Experiments in sound
Wikipedia says the human voice frequency for speech is between 85 to 155 Hz for men, and 165 to 255 Hz for women. That set me thinking.
- What is the limit to our hearing?
- How do sounds differ?
- How can we synthesise speech?
What are the limits to our hearing?
Kids can hear frequencies from 20 Hz to 20 kHz, while adults hear only up to 12-14 kHz (Frequency Range of Human Hearing).
To check the lower frequency limit, I created an MP3 with sounds from 1 Hz to 100 Hz at 1 second intervals. Just play the sound, and see when you start hearing something. (Of course, whether you can hear something also depends on the volume of your speaker, the ambient noise, etc.) I could hear nothing for the first 40 seconds: so I can’t hear frequencies lower than 40 Hz.
PS: Don’t be worried if you don’t hear anything for a while. You’re not supposed to! Keep the volume at full level, though.
To check the upper frequency limit, I created this MP3 with sounds from 1 kHz to 20 kHz in 1 second intervals. Just play the sound, and see when you stop hearing anything. I couldn’t hear anything beyond 14 seconds: so I can’t hear frequencies beyond 14 kHz.
How do sounds differ?
I took this audio file of someone reciting vowels and plotted a spectrogram (below). A spectrogram plots time on the X axis and frequency on the Y-axis.
Some observations:
- All the vowels have evenly spaced bars. (In this case, they’re all multiples of something around 120 Hz.)

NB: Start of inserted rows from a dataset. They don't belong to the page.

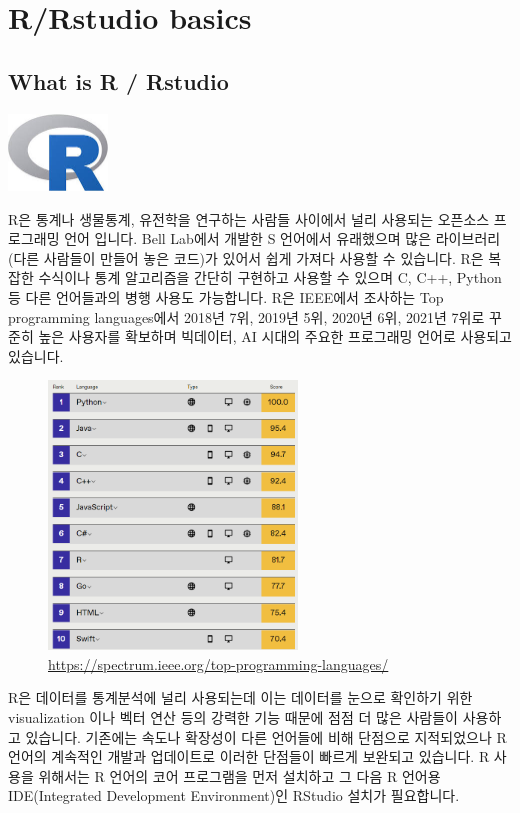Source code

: \documentclass[
]{book}
\begin{document}
\hypertarget{rrstudio-basics}{%
\chapter{R/Rstudio basics}\label{rrstudio-basics}}

\hypertarget{what-is-r-rstudio}{%
\section{What is R / Rstudio}\label{what-is-r-rstudio}}

\includegraphics[width=1.04167in,height=\textheight]{images/01/r.jpg}

R은 통계나 생물통계, 유전학을 연구하는 사람들 사이에서 널리 사용되는 오픈소스 프로그래밍 언어 입니다. Bell Lab에서 개발한 S 언어에서 유래했으며 많은 라이브러리 (다른 사람들이 만들어 놓은 코드)가 있어서 쉽게 가져다 사용할 수 있습니다. R은 복잡한 수식이나 통계 알고리즘을 간단히 구현하고 사용할 수 있으며 C, C++, Python 등 다른 언어들과의 병행 사용도 가능합니다. R은 IEEE에서 조사하는 Top programming languages에서 2018년 7위, 2019년 5위, 2020년 6위, 2021년 7위로 꾸준히 높은 사용자를 확보하며 빅데이터, AI 시대의 주요한 프로그래밍 언어로 사용되고 있습니다.

\begin{figure}
\centering
\includegraphics[width=2.60417in,height=\textheight]{images/01/toplanguage2021.png}
\caption{\url{https://spectrum.ieee.org/top-programming-languages/}}
\end{figure}

R은 데이터를 통계분석에 널리 사용되는데 이는 데이터를 눈으로 확인하기 위한 visualization 이나 벡터 연산 등의 강력한 기능 때문에 점점 더 많은 사람들이 사용하고 있습니다. 기존에는 속도나 확장성이 다른 언어들에 비해 단점으로 지적되었으나 R 언어의 계속적인 개발과 업데이트로 이러한 단점들이 빠르게 보완되고 있습니다. R 사용을 위해서는 R 언어의 코어 프로그램을 먼저 설치하고 그 다음 R 언어용 IDE(Integrated Development Environment)인 RStudio 설치가 필요합니다.
\end{document}
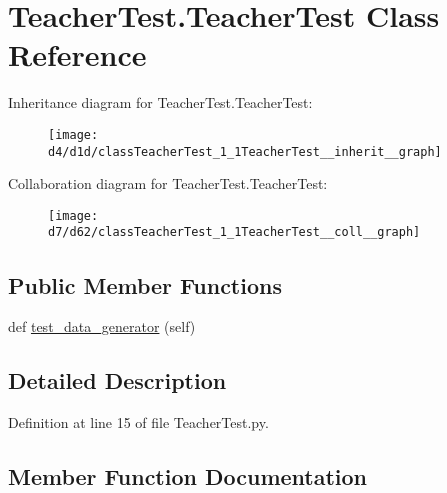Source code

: \hypertarget{classTeacherTest_1_1TeacherTest}{}\section{Teacher\+Test.\+Teacher\+Test Class Reference}
\label{classTeacherTest_1_1TeacherTest}


Inheritance diagram for Teacher\+Test.\+Teacher\+Test\+:\nopagebreak
\begin{figure}[H]
\begin{center}
\leavevmode
\texttt{[image: d4/d1d/classTeacherTest\_1\_1TeacherTest\_\_inherit\_\_graph]}
\end{center}
\end{figure}


Collaboration diagram for Teacher\+Test.\+Teacher\+Test\+:\nopagebreak
\begin{figure}[H]
\begin{center}
\leavevmode
\texttt{[image: d7/d62/classTeacherTest\_1\_1TeacherTest\_\_coll\_\_graph]}
\end{center}
\end{figure}
\subsection*{Public Member Functions}
\begin{DoxyCompactItemize}
\item 
def \hyperlink{classTeacherTest_1_1TeacherTest_aeb5a6c83bfa0e5eb8d8fad13789421aa}{test\+\_\+data\+\_\+generator} (self)
\end{DoxyCompactItemize}


\subsection{Detailed Description}


Definition at line 15 of file Teacher\+Test.\+py.



\subsection{Member Function Documentation}
\mbox{\label{classTeacherTest_1_1TeacherTest_aeb5a6c83bfa0e5eb8d8fad13789421aa}} 
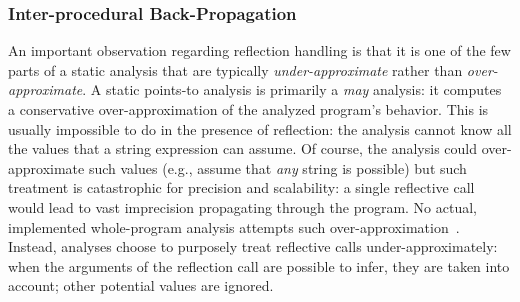 \subsubsection{Inter-procedural Back-Propagation}
\label{reflection/sec:back-propagation}

An important observation regarding reflection handling is that it is
one of the few parts of a static analysis that are typically
\emph{under-approximate} rather than \emph{over-approximate}.  A
static points-to analysis is primarily a \emph{may} analysis: it
computes a conservative over-approximation of the analyzed program's
behavior. This is usually impossible to do in the presence of
reflection: the analysis cannot know all the values that a string
expression can assume. Of course, the analysis could over-approximate
such values (e.g., assume that \emph{any} string is possible) but such
treatment is catastrophic for precision and scalability: a single
reflective call would lead to vast imprecision propagating through the
program. No actual, implemented whole-program analysis attempts such
over-approximation~\cite{soundiness15}. Instead, analyses choose to
purposely treat reflective calls under-approximately: when the
arguments of the reflection call are possible to infer, they are taken
into account; other potential values are ignored.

- ‘u’ has the lowest frequency mix. ‘a’ spans from low to high. ‘i’ has a bit of low and a bit of high, nothing in the middle. ‘ai’ and ‘au’ look like ‘a’ followed by ‘i’ and ‘u’ respectively.
How can we synthesise speech?
I don’t know. There are lots of speech synthesizers. They sound robotic. I’m trying to see if knowing what sounds look like improves things. I’ll let you know if I do well.